# Seiko 7A38



## Jonmarkel (Oct 1, 2011)

all, can anyone direct me to where I can purchase (as cheap as possible) an original bracelet for a 7A38 please?

its the stainless steel version

regards


----------



## Sir Alan (Sep 10, 2010)

what are the second set of numbers (e.g. 7A38 *7070*)?


----------



## Jonmarkel (Oct 1, 2011)

7190 Sir Alan,



i thought that the chrono dials were gold at first but closer inspection it would seem its dirt lol


----------



## Sir Alan (Sep 10, 2010)

Well ....... you're looking for a B1405S

I doubt that a NOS one will turn up that quickly, your best bet would be to look out for a donor watch to rob the bracelet from.

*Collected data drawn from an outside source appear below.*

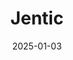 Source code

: ---  
layout: startup_page  
title: "Jentic"  
id: "jentic.com"  
permalink: "/jenticjentic.com01032025/"  
website: "https://jentic.com/"  
funding_round: "Pre-Seed"  
funding_amount: "€4M"  
investors: "Elkstone, Sure Valley Ventures, TechOperators, Shuttle"  
about: "Jentic builds an integration layer for AI, enabling developers and organizations to connect their AI agents to other systems and manage their communication. It aims to be the unifying platform for the growing ecosystem of AI agents, improving agent capabilities and reliability while simplifying large-scale AI deployments."  
markets: "AI, Artificial Intelligence, Infrastructure, AIagents, Business/Productivity Software, Media and Information Services (B2B)"  
hq: "Dublin City, Dublin, Ireland"  
founded_year: "2024"  
linkedin: "https://www.linkedin.com/company/jentic"  
twitter: ""  
instagram: ""  
facebook: ""  
crunchbase: "https://www.crunchbase.com/organization/jentic-technology"  
pitchbook: "https://pitchbook.com/profiles/company/720924-58"  

date_display: "03-Jan-2025"  
date: "2025-01-03"

# SEO Optimization  
meta_title: "Jentic - Pre-Seed Funding (€4M)"  
meta_description: "Jentic, Jentic builds an integration layer for AI, enabling developers and organizations to connect their AI agents to other systems and manage their communic..."  
meta_keywords: "Jentic, AI, Artificial Intelligence, Infrastructure, AIagents, Business/Productivity Software, Media and Information Services (B2B), Pre-Seed funding"  
canonical_url: "https://startup.projectstartups.com/jenticjentic.com01032025/"  
--- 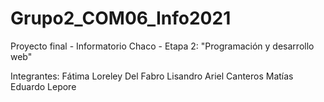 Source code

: # Grupo2_COM06_Info2021

Proyecto final - Informatorio Chaco - Etapa 2: "Programación y desarrollo web"

Integrantes:
    Fátima Loreley Del Fabro
    Lisandro Ariel Canteros
    Matías Eduardo Lepore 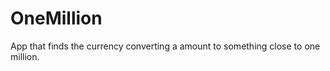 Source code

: OneMillion
==========

App that finds the currency converting a amount to something close to one million.
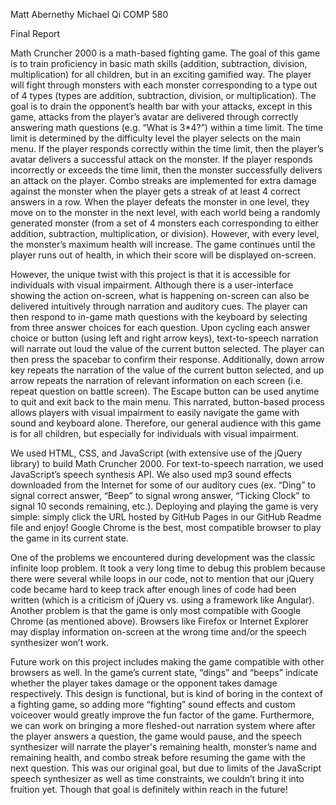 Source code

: Matt Abernethy
Michael Qi
COMP 580

  Final Report 

  Math Cruncher 2000 is a math-based fighting game. The goal of this game is to train proficiency in basic math skills (addition, 
  subtraction, division, multiplication) for all children, but in an exciting gamified way. The player will fight through monsters 
  with each monster corresponding to a type out of 4 types (types are addition, subtraction, division, or multiplication). The goal 
  is to drain the opponent’s health bar with your attacks, except in this game, attacks from the player’s avatar are delivered through 
  correctly answering math questions (e.g. “What is 3*4?”) within a time limit. The time limit is determined by the difficulty level 
  the player selects on the main menu. If the player responds correctly within the time limit, then the player’s avatar delivers a 
  successful attack on the monster. If the player responds incorrectly or exceeds the time limit, then the monster successfully delivers 
  an attack on the player. Combo streaks are implemented for extra damage against the monster when the player gets a streak of at least 
  4 correct answers in a row. When the player defeats the monster in one level, they move on to the monster in the next level, with 
  each world being a randomly generated monster (from a set of 4 monsters each corresponding to either addition, subtraction, 
  multiplication, or division). However, with every level, the monster’s maximum health will increase. The game continues until the 
  player runs out of health, in which their score will be displayed on-screen.

  However, the unique twist with this project is that it is accessible for individuals with visual impairment. Although there is a 
  user-interface showing the action on-screen, what is happening on-screen can also be delivered intuitively through narration and 
  auditory cues. The player can then respond to in-game math questions with the keyboard by selecting from three answer choices for 
  each question. Upon cycling each answer choice or button (using left and right arrow keys), text-to-speech narration will narrate 
  out loud the value of the current button selected. The player can then press the spacebar to confirm their response. Additionally, 
  down arrow key repeats the narration of the value of the current button selected, and up arrow repeats the narration of relevant 
  information on each screen (i.e. repeat question on battle screen). The Escape button can be used anytime to quit and exit back 
  to the main menu. This narrated, button-based process allows players with visual impairment to easily navigate the game with sound 
  and keyboard alone. Therefore, our general audience with this game is for all children, but especially for individuals with visual 
  impairment.

  We used HTML, CSS, and JavaScript (with extensive use of the jQuery library) to build Math Cruncher 2000. For text-to-speech 
  narration, we used JavaScript’s speech synthesis API. We also used mp3 sound effects downloaded from the Internet for some of 
  our auditory cues (ex. “Ding” to signal correct answer, “Beep” to signal wrong answer, “Ticking Clock” to signal 10 seconds 
  remaining, etc.). Deploying and playing the game is very simple: simply click the URL hosted by GitHub Pages in our GitHub 
  Readme file and enjoy! Google Chrome is the best, most compatible browser to play the game in its current state. 

  One of the problems we encountered during development was the classic infinite loop problem. It took a very long time to debug 
  this problem because there were several while loops in our code, not to mention that our jQuery code became hard to keep track 
  after enough lines of code had been written (which is a criticism of jQuery vs. using a framework like Angular). Another problem 
  is that the game is only most compatible with Google Chrome (as mentioned above). Browsers like Firefox or Internet Explorer may 
  display information on-screen at the wrong time and/or the speech synthesizer won’t work.

  Future work on this project includes making the game compatible with other browsers as well. In the game’s current state, “dings” 
  and “beeps” indicate whether the player takes damage or the opponent takes damage respectively. This design is functional, but 
  is kind of boring in the context of a fighting game, so adding more “fighting” sound effects and custom voiceover would greatly 
  improve the fun factor of the game. Furthermore, we can work on bringing a more fleshed-out narration system where after the player 
  answers a question, the game would pause, and the speech synthesizer will narrate the player's remaining health, monster’s name 
  and remaining health, and combo streak before resuming the game with the next question. This was our original goal, but due to 
  limits of the JavaScript speech synthesizer as well as time constraints, we couldn’t bring it into fruition yet. Though that goal 
  is definitely within reach in the future!
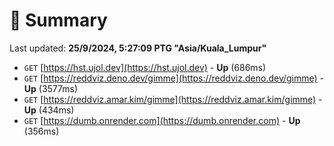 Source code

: # 📖 Summary
Last updated: **25/9/2024, 5:27:09 PTG "Asia/Kuala_Lumpur"**

- `GET` [https://hst.ujol.dev](https://hst.ujol.dev) - **Up** (686ms)
- `GET` [https://reddviz.deno.dev/gimme](https://reddviz.deno.dev/gimme) - **Up** (3577ms)
- `GET` [https://reddviz.amar.kim/gimme](https://reddviz.amar.kim/gimme) - **Up** (434ms)
- `GET` [https://dumb.onrender.com](https://dumb.onrender.com) - **Up** (356ms)
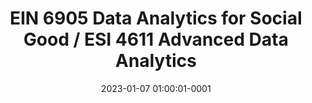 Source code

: ---
layout: none
title: EIN 6905 Data Analytics for Social Good / ESI 4611 Advanced Data Analytics
description: 
category: Grader
time: Spring 2023
date: 2023-01-07 01:00:01-0001
--- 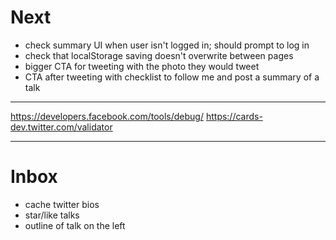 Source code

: # Next

* check summary UI when user isn't logged in; should prompt to log in
* check that localStorage saving doesn't overwrite between pages
* bigger CTA for tweeting with the photo they would tweet
* CTA after tweeting with checklist to follow me and post a summary of a talk

---

https://developers.facebook.com/tools/debug/
https://cards-dev.twitter.com/validator

---

# Inbox

* cache twitter bios
* star/like talks
* outline of talk on the left

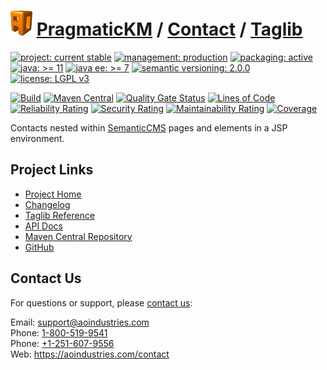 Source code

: # [<img src="ao-logo.png" alt="AO Logo" width="35" height="40">](https://github.com/ao-apps) [PragmaticKM](https://github.com/ao-apps/pragmatickm) / [Contact](https://github.com/ao-apps/pragmatickm-contact) / [Taglib](https://github.com/ao-apps/pragmatickm-contact-taglib)

[![project: current stable](https://pragmatickm.com/ao-badges/project-current-stable.svg)](https://aoindustries.com/life-cycle#project-current-stable)
[![management: production](https://pragmatickm.com/ao-badges/management-production.svg)](https://aoindustries.com/life-cycle#management-production)
[![packaging: active](https://pragmatickm.com/ao-badges/packaging-active.svg)](https://aoindustries.com/life-cycle#packaging-active)  
[![java: &gt;= 11](https://pragmatickm.com/ao-badges/java-11.svg)](https://docs.oracle.com/en/java/javase/11/docs/api/)
[![java ee: &gt;= 7](https://pragmatickm.com/ao-badges/javaee-7.svg)](https://docs.oracle.com/javaee/7/api/)
[![semantic versioning: 2.0.0](https://pragmatickm.com/ao-badges/semver-2.0.0.svg)](http://semver.org/spec/v2.0.0.html)
[![license: LGPL v3](https://pragmatickm.com/ao-badges/license-lgpl-3.0.svg)](https://www.gnu.org/licenses/lgpl-3.0)

[![Build](https://github.com/ao-apps/pragmatickm-contact-taglib/workflows/Build/badge.svg?branch=master)](https://github.com/ao-apps/pragmatickm-contact-taglib/actions?query=workflow%3ABuild)
[![Maven Central](https://maven-badges.herokuapp.com/maven-central/com.pragmatickm/pragmatickm-contact-taglib/badge.svg)](https://maven-badges.herokuapp.com/maven-central/com.pragmatickm/pragmatickm-contact-taglib)
[![Quality Gate Status](https://sonarcloud.io/api/project_badges/measure?branch=master&project=com.pragmatickm%3Apragmatickm-contact-taglib&metric=alert_status)](https://sonarcloud.io/dashboard?branch=master&id=com.pragmatickm%3Apragmatickm-contact-taglib)
[![Lines of Code](https://sonarcloud.io/api/project_badges/measure?branch=master&project=com.pragmatickm%3Apragmatickm-contact-taglib&metric=ncloc)](https://sonarcloud.io/component_measures?branch=master&id=com.pragmatickm%3Apragmatickm-contact-taglib&metric=ncloc)  
[![Reliability Rating](https://sonarcloud.io/api/project_badges/measure?branch=master&project=com.pragmatickm%3Apragmatickm-contact-taglib&metric=reliability_rating)](https://sonarcloud.io/component_measures?branch=master&id=com.pragmatickm%3Apragmatickm-contact-taglib&metric=Reliability)
[![Security Rating](https://sonarcloud.io/api/project_badges/measure?branch=master&project=com.pragmatickm%3Apragmatickm-contact-taglib&metric=security_rating)](https://sonarcloud.io/component_measures?branch=master&id=com.pragmatickm%3Apragmatickm-contact-taglib&metric=Security)
[![Maintainability Rating](https://sonarcloud.io/api/project_badges/measure?branch=master&project=com.pragmatickm%3Apragmatickm-contact-taglib&metric=sqale_rating)](https://sonarcloud.io/component_measures?branch=master&id=com.pragmatickm%3Apragmatickm-contact-taglib&metric=Maintainability)
[![Coverage](https://sonarcloud.io/api/project_badges/measure?branch=master&project=com.pragmatickm%3Apragmatickm-contact-taglib&metric=coverage)](https://sonarcloud.io/component_measures?branch=master&id=com.pragmatickm%3Apragmatickm-contact-taglib&metric=Coverage)

Contacts nested within [SemanticCMS](https://github.com/ao-apps/semanticcms) pages and elements in a JSP environment.

## Project Links
* [Project Home](https://pragmatickm.com/contact/taglib/)
* [Changelog](https://pragmatickm.com/contact/taglib/changelog)
* [Taglib Reference](https://pragmatickm.com/contact/taglib/pragmatickm-contact.tld/)
* [API Docs](https://pragmatickm.com/contact/taglib/apidocs/)
* [Maven Central Repository](https://search.maven.org/artifact/com.pragmatickm/pragmatickm-contact-taglib)
* [GitHub](https://github.com/ao-apps/pragmatickm-contact-taglib)

## Contact Us
For questions or support, please [contact us](https://aoindustries.com/contact):

Email: [support@aoindustries.com](mailto:support@aoindustries.com)  
Phone: [1-800-519-9541](tel:1-800-519-9541)  
Phone: [+1-251-607-9556](tel:+1-251-607-9556)  
Web: https://aoindustries.com/contact
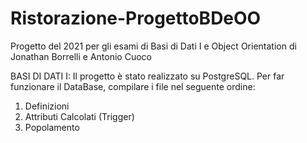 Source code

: # Ristorazione-ProgettoBDeOO
Progetto del 2021 per gli esami di Basi di Dati I e Object Orientation di Jonathan Borrelli e Antonio Cuoco

BASI DI DATI I:
Il progetto è stato realizzato su PostgreSQL.
Per far funzionare il DataBase, compilare i file nel seguente ordine:
1. Definizioni
2. Attributi Calcolati (Trigger)
3. Popolamento

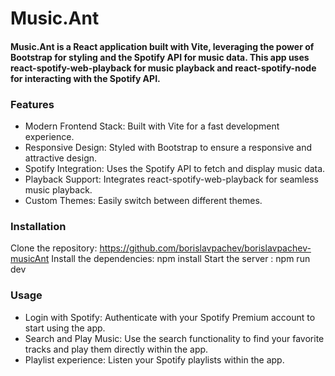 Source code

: # Music.Ant

#### Music.Ant is a React application built with Vite, leveraging the power of Bootstrap for styling and the Spotify API for music data. This app uses react-spotify-web-playback for music playback and react-spotify-node for interacting with the Spotify API.

### Features

- Modern Frontend Stack: Built with Vite for a fast development experience.
- Responsive Design: Styled with Bootstrap to ensure a responsive and attractive design.
- Spotify Integration: Uses the Spotify API to fetch and display music data.
- Playback Support: Integrates react-spotify-web-playback for seamless music playback.
- Custom Themes: Easily switch between different themes.

### Installation

Clone the repository: https://github.com/borislavpachev/borislavpachev-musicAnt
Install the dependencies: npm install
Start the server : npm run dev

### Usage

- Login with Spotify: Authenticate with your Spotify Premium account to start using the app.
- Search and Play Music: Use the search functionality to find your favorite tracks and play them directly within the app.
- Playlist experience: Listen your Spotify playlists within the app.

However, I suspect that most donors will have a better dial than yours, so you might end up having to play mix & match.


----------



## Jonmarkel (Oct 1, 2011)

many thanks


----------



## tixntox (Jul 17, 2009)

Jonmarkel said:


> 7190 Sir Alan,
> 
> 
> 
> i thought that the chrono dials were gold at first but closer inspection it would seem its dirt lol


 More likely a leaked battery at some point.

Mike


----------



## Jonmarkel (Oct 1, 2011)

sent it back and got a refund wasn't worth the trouble in the end


----------